Stored records:
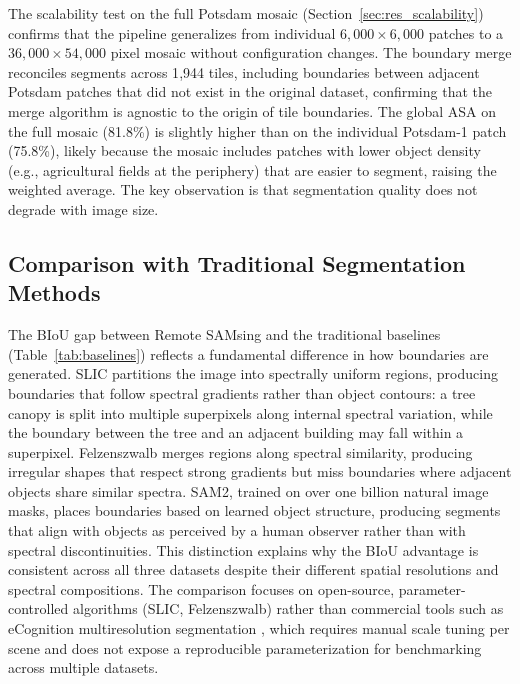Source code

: \documentclass[review,11pt,authoryear]{elsarticle}
\begin{document}
The scalability test on the full Potsdam mosaic (Section~\ref{sec:res_scalability}) confirms that the pipeline generalizes from individual $6{,}000 \times 6{,}000$ patches to a $36{,}000 \times 54{,}000$ pixel mosaic without configuration changes. The boundary merge reconciles segments across 1{,}944 tiles, including boundaries between adjacent Potsdam patches that did not exist in the original dataset, confirming that the merge algorithm is agnostic to the origin of tile boundaries. The global ASA on the full mosaic (81.8\%) is slightly higher than on the individual Potsdam-1 patch (75.8\%), likely because the mosaic includes patches with lower object density (e.g., agricultural fields at the periphery) that are easier to segment, raising the weighted average. The key observation is that segmentation quality does not degrade with image size.

\subsection{Comparison with Traditional Segmentation Methods}
\label{sec:disc_baselines}

The BIoU gap between Remote SAMsing and the traditional baselines (Table~\ref{tab:baselines}) reflects a fundamental difference in how boundaries are generated. SLIC partitions the image into spectrally uniform regions, producing boundaries that follow spectral gradients rather than object contours: a tree canopy is split into multiple superpixels along internal spectral variation, while the boundary between the tree and an adjacent building may fall within a superpixel. Felzenszwalb merges regions along spectral similarity, producing irregular shapes that respect strong gradients but miss boundaries where adjacent objects share similar spectra. SAM2, trained on over one billion natural image masks, places boundaries based on learned object structure, producing segments that align with objects as perceived by a human observer rather than with spectral discontinuities. This distinction explains why the BIoU advantage is consistent across all three datasets despite their different spatial resolutions and spectral compositions. The comparison focuses on open-source, parameter-controlled algorithms (SLIC, Felzenszwalb) rather than commercial tools such as eCognition multiresolution segmentation \citep{baatz2000multiresolution}, which requires manual scale tuning per scene and does not expose a reproducible parameterization for benchmarking across multiple datasets.
\end{document}
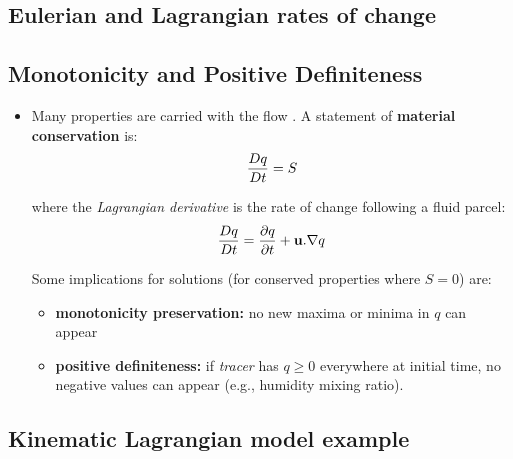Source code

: \subsection{Eulerian and Lagrangian rates of change}
\subsection{Monotonicity and Positive Definiteness}

	\begin{itemize}
		\item
		Many properties are carried with the flow . A statement of {\bf
			material conservation} is:
		\begin{equation}
		\frac{D q}{D t}=S
		\label{lagdef}
		\end{equation}
		
		where the {\em Lagrangian derivative} is the rate of change following a fluid parcel:
		\begin{equation}
		\frac{D q}{D t}=\frac{\partial q}{\partial t}+{\bf u}.\nabla q
		\end{equation}
		
		Some implications for solutions (for conserved properties where $S=0$) are:
		
				
				\begin{itemize}
					\item
					{\bf monotonicity preservation:} no new maxima or minima in $q$ can appear
					
					\item
					{\bf positive definiteness:} if {\em tracer} has $q\ge 0$ everywhere at
					initial time, no negative values can appear (e.g., humidity mixing
					ratio).
				\end{itemize}
				
		
	\end{itemize}

\subsection{Kinematic Lagrangian model example} 

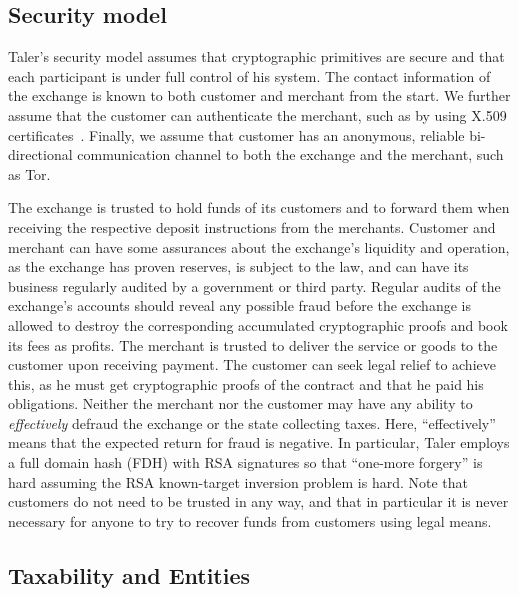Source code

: \documentclass{llncs}
\begin{document}
\subsection{Security model}

Taler's security model assumes that cryptographic primitives are
secure and that each participant is under full control of his system.
The contact information of the exchange is known to both customer and
merchant from the start.  
We further assume that the customer can authenticate the merchant,
such as by using X.509 certificates~\cite{rfc5280}. %
Finally, we assume that customer has an anonymous, reliable bi-directional
communication channel to both the exchange and the merchant, such as Tor.

The exchange is trusted to hold funds of its customers and to forward them
when receiving the respective deposit instructions from the merchants.
Customer and merchant can have some assurances about the exchange's
liquidity and operation, as the exchange has proven reserves, is subject
to the law, and can have its business regularly audited
 by a government or third party.
Regular audits of the exchange's accounts should reveal any possible fraud
before the exchange is allowed to destroy the corresponding accumulated
cryptographic proofs and book its fees as profits.
%
The merchant is trusted to deliver the service or goods to the
customer upon receiving payment.  The customer can seek legal relief
to achieve this, as he must get cryptographic proofs of the contract
and that he paid his obligations.
%
Neither the merchant nor the customer may have any ability to {\em
  effectively} defraud the exchange or the state collecting taxes.  Here,
``effectively'' means that the expected return for fraud is negative.
In particular, Taler employs a full domain hash (FDH) with RSA signatures
so that ``one-more forgery'' is hard assuming the RSA known-target
inversion problem is hard.\cite[Theorem12]{RSA-HDF-KTIvCTI}
Note that customers do not need to be trusted in any way, and that in
particular it is never necessary for anyone to try to recover funds
from customers using legal means.





\subsection{Taxability and Entities}
\end{document}
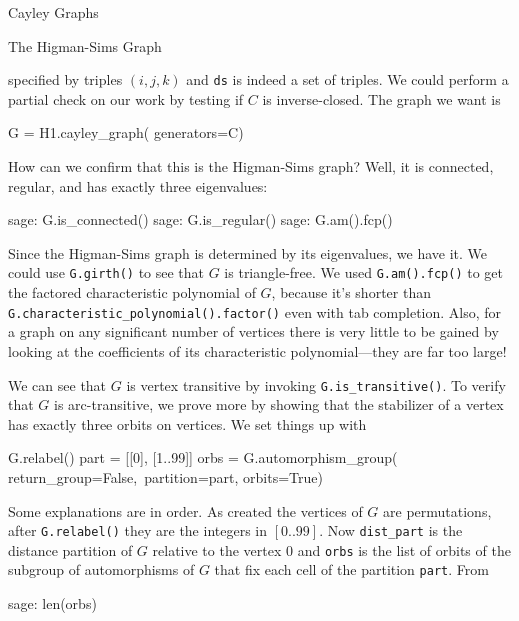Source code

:\begin{chap}{Cayley Graphs}
\begin{sect}{The Higman-Sims Graph}
\begin{para}
specified by triples $(i,j,k)$ and \verb|ds| is indeed a set of triples.
We could perform a partial check on our work by testing if $C$ is inverse-closed.
The graph we want is
\end{para}
%
\begin{sageblock}
    G = H1.cayley_graph( generators=C)
\end{sageblock}
%
\begin{para}
How can we confirm that this is the Higman-Sims graph?  Well, it is connected,
regular, and has exactly three eigenvalues:
\end{para}
%
\begin{sageexample}
    sage: G.is_connected()
    sage: G.is_regular()
    sage: G.am().fcp()
\end{sageexample}
%
\begin{para}
Since the Higman-Sims graph is determined by its eigenvalues, we have it.
We could use \verb|G.girth()| to see that $G$ is triangle-free.
We used \verb|G.am().fcp()| to get the factored characteristic polynomial
of $G$, because it's shorter than \verb|G.characteristic_polynomial().factor()|
even with tab completion. Also, for a graph on any significant number of vertices
there is very little to be gained by looking at the coefficients of its
characteristic polynomial---they are far too large!
\end{para}
%
\begin{para}
We can see that $G$ is vertex transitive by invoking \verb|G.is_transitive()|.
To verify that $G$ is arc-transitive, we prove more by showing
that the stabilizer of a vertex has exactly three orbits on vertices.
We set things up with
\end{para}
%
\begin{sageblock}
    G.relabel()
    part = [[0], [1..99]]
    orbs = G.automorphism_group( return_group=False,\
      partition=part, orbits=True)
\end{sageblock}
%
\begin{para}
Some explanations are in order. As created the vertices of $G$ are permutations,
after \verb|G.relabel()| they are the integers in $[0..99]$. Now
\verb|dist_part| is the distance partition of $G$ relative to the vertex $0$
and \verb|orbs| is the list of orbits of the subgroup of automorphisms of $G$
that fix each cell of the partition \texttt{part}. From
\end{para}
%
\begin{sageexample}
    sage: len(orbs)
\end{sageexample}

\end{sect}
\end{chap}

### Work instruction
Keeping every character as it is, restate the lines above that run from the line with "Customer and merchant" through the line with "customer upon receiving", both included, and nothing else.

### Output for this exercise
Customer and merchant can have some assurances about the exchange's
liquidity and operation, as the exchange has proven reserves, is subject
to the law, and can have its business regularly audited
 by a government or third party.
Regular audits of the exchange's accounts should reveal any possible fraud
before the exchange is allowed to destroy the corresponding accumulated
cryptographic proofs and book its fees as profits.
%
The merchant is trusted to deliver the service or goods to the
customer upon receiving payment.  The customer can seek legal relief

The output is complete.